MELBOURNE (AP) – Australian authorities have charged seven people with helping launder hundreds of millions of dollars for a Chinese crime syndicate.

Police said yesterday the arrests came after a 14-month investigation that involved multiple Australian agencies and the United States Department of Homeland Security.

They said it was the most complex money laundering investigation in the nation’s history.

Police said a money remittance chain in Australia with a dozen outlets, the Changjiang Currency Exchange, was being secretly run by the Long River money laundering syndicate.

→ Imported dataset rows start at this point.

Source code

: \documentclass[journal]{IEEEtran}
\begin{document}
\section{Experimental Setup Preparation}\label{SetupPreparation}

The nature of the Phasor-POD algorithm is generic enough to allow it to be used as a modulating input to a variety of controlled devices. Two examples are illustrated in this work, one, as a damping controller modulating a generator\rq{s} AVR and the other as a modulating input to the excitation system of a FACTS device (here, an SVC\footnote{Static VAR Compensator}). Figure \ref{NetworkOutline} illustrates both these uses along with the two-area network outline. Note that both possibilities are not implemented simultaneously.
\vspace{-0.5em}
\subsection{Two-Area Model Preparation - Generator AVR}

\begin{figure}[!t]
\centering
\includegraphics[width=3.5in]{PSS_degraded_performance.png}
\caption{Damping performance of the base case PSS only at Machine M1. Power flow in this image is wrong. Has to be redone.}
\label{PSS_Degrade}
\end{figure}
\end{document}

They said the chain legitimately transferred billions of dollars from regular customers, but hidden among those transactions were illegal transfers of AUD229 million in crime proceeds over the past three years.

A sign for a Changjiang Currency Exchange is displayed in Melbourne, Australia. PHOTO: AP

They said they became suspicious about the company during COVID-19 lockdowns in Sydney.

“While most of Sydney was a ghost town, alarm bells went off among our money laundering investigators when they noticed Changjiang Currency Exchange opened and updated new and existing shopfronts in the heart of Sydney,” said Australian Federal assistant commissioner Police Stephen Dametto

“It was just a gut feeling – it didn’t feel right,” Dametto said in a statement. “Many international students and tourists had returned home, and there was no apparent business case for Changjiang Currency Exchange to expand.”

More than 300 officers on Wednesday conducted 20 raids around the country and seized tens of millions of dollars worth of luxury homes and vehicles.

The four Chinese nationals and three Australian citizens made their first appearance in a Melbourne court yesterday.

“We allege they lived the high life by eating at Australia’s most extravagant restaurants, drinking wine and sake valued in the tens of thousands of dollars, travelling on private jets, driving vehicles purchased for AUD400,000 and living in expensive homes, with one valued at more than AUD10 million,” Dametto said.